Gunman Plane Hijacker Captured in Jamaica


KINGSTON, Jamaica—A gunman who was hijacking a chartered jet near Montego Bay, Jamaica has been arrested after an eight-hour standoff with police.

Camille Tracey, a police spokeswoman, said the authorities believed this man was “mentally challenged.” Authorities reported that the 20-year-old Jamaican captured the CanJet Airlines plane late on Sunday night after forcing his way through airport security.

A Montego Bay policeman reportedly heard a gunfire around 10 p.m., which he believed was the means by which the gunman breached security. All of the passengers and two crew members were immediately let go, but the man kept six other crew members at gunpoint for several hours.

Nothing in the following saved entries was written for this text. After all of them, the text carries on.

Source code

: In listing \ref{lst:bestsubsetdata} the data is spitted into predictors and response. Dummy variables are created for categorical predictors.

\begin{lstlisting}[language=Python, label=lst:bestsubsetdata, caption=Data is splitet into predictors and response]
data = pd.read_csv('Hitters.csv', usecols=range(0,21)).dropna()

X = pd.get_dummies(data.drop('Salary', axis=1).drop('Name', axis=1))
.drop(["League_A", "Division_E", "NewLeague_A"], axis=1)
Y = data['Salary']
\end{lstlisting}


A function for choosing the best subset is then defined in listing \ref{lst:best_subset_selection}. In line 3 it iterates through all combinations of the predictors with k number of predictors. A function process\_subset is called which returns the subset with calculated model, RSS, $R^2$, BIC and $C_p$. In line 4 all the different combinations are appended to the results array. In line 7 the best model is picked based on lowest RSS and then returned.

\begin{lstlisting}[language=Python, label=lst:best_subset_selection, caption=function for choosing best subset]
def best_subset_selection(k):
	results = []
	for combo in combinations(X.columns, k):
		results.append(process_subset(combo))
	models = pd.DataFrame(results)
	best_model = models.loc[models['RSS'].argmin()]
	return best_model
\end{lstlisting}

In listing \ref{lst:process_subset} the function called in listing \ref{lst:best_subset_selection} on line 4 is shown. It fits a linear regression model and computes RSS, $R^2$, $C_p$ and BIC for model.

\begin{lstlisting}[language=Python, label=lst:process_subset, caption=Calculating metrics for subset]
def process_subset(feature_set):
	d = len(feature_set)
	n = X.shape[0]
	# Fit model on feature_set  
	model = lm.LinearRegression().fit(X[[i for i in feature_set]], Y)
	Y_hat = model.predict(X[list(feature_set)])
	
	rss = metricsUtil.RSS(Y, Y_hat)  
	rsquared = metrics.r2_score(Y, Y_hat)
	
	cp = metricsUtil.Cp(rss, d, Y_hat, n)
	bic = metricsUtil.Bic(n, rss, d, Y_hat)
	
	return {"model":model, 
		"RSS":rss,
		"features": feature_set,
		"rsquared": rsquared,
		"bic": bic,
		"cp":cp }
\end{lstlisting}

Jamaican Information Minister Daryl Vaz told CNN that the hijacker demanded to be flown to Cuba. The plane had just flown from Halifax, Nova Scotia when it arrived in Jamaica carrying 182 passengers.

The seizing of the Being 737 was assisted by the gunman’s father who aided with negotiations, Vaz reported. Vaz did not elaborate on the man’s mental condition.

Jamaican Prime Minister Bruce Golding and his national security minister, Dwight Nelson, took charge after they arrived in Montego Bay on Monday morning.

A police office said no one had been wounded.

“Passengers were asked to give out all their money,” said Christian Gosselin, a passenger aboard the flight. They handed over their cash, as did many of the 174 passengers scheduled to be on the flight, most of whom were from the Atlantic provinces.

The passengers aboard were shaken up after their release, some unsure if they would ever fly again.

“Thank God, there are no injuries in terms of the passengers and that the hijacking is that of a mentally challenged youngster and not anything else that will be any cause of concern in terms of an international incident,” Vaz added.

“All passengers have been safely removed from the aircraft, but CanJet crew and the armed man remain on board. Our understanding is that no harm has come to anyone remaining on board and … there has been no damage to the aircraft,” the company said in a statement on its website.

“Our priority at this time is well-being of the passengers and crew who were involved in the incident,” said the company, which operates a fleet of Boeing 737 aircraft.